ABOUT THIS TASK: Read the lines of the data below and retrieve those with "theorem".

Dataset entries:
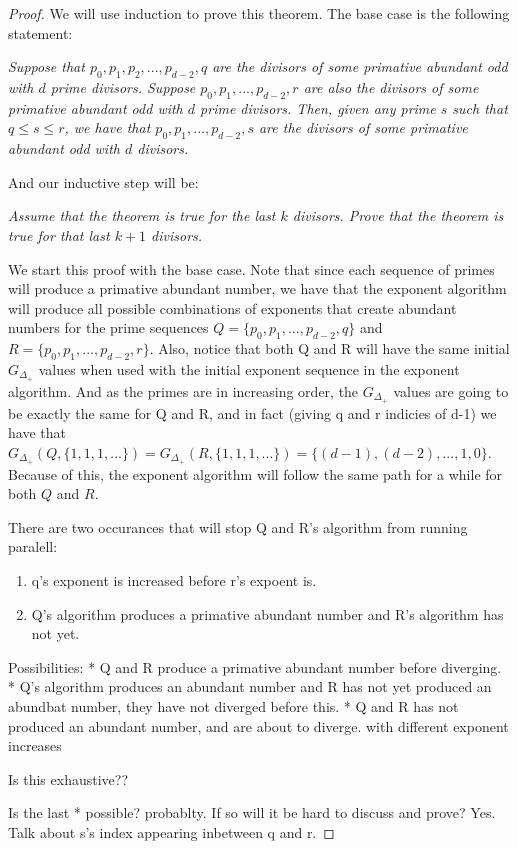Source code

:\documentclass[../paper.tex]{subfiles}
\begin{document}
\begin{proof}
  We will use induction to prove this theorem. The base case is
the following statement:

  \textit{Suppose that $p_0, p_1, p_2, ..., 
p_{d-2}, q$ are the divisors of some primative abundant
odd with $d$ prime divisors. Suppose $p_0, p_1, ..., p_{d-2},r$ 
are also the divisors of some primative abundant odd
with $d$ prime divisors. Then, given any prime $s$ such that $q \leq s 
\leq r$, we have that $p_0, p_1,..., p_{d-2}, s$ are the 
divisors of some primative abundant odd with $d$ divisors.}

And our inductive step will be:

  \textit{Assume that the theorem is true for the last $k$
divisors. Prove that the theorem is true for that last $k + 1$
divisors.}

We start this proof with the base case. Note that since each sequence
of primes will produce a primative abundant number, we have that
the exponent algorithm will produce all possible combinations of
exponents that create abundant numbers for the prime sequences $Q = 
\{p_0, p_1, ..., p_{d-2}, q\}$ and $R = \{p_0, p_1, ..., p_{d-2},
r\}$. Also, notice that both Q and R will have the same initial
$G_{\Delta_+}$ values when used with the initial exponent sequence
in the exponent algorithm. And as the primes are in increasing
order, the $G_{\Delta_+}$ values are going to be exactly the same
for Q and R, and in fact (giving q and r indicies of d-1) we have
that $G_{\Delta_+}(Q, \{1,1,1,...\}) = G_{\Delta_+}(R,
\{1,1,1,...\}) = \{(d-1), (d-2), ..., 1, 0\}$. Because of this,
the exponent algorithm will follow the same path for a while for
both $Q$ and $R$.


There are two occurances that will stop Q and R's algorithm from
running paralell:
\begin{enumerate}
  \item q's exponent is increased before r's expoent is.
  \item Q's algorithm produces a primative abundant number and R's
algorithm has not yet.
\end{enumerate}

Possibilities:
  * Q and R produce a primative abundant number before diverging.
  * Q's algorithm produces an abundant number and R has not yet produced an
abundbat number, they have not diverged before this.
  * Q and R has not produced an abundant number, and are about to
diverge. with different exponent increases

Is this exhaustive??

Is the last * possible? probablty. If so will it be hard to
discuss and prove? Yes. Talk about s's index appearing inbetween
q and r.


\end{proof}
\end{document}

OUTPUT OF THE EXERCISE:
  We will use induction to prove this theorem. The base case is
  \textit{Assume that the theorem is true for the last $k$
divisors. Prove that the theorem is true for that last $k + 1$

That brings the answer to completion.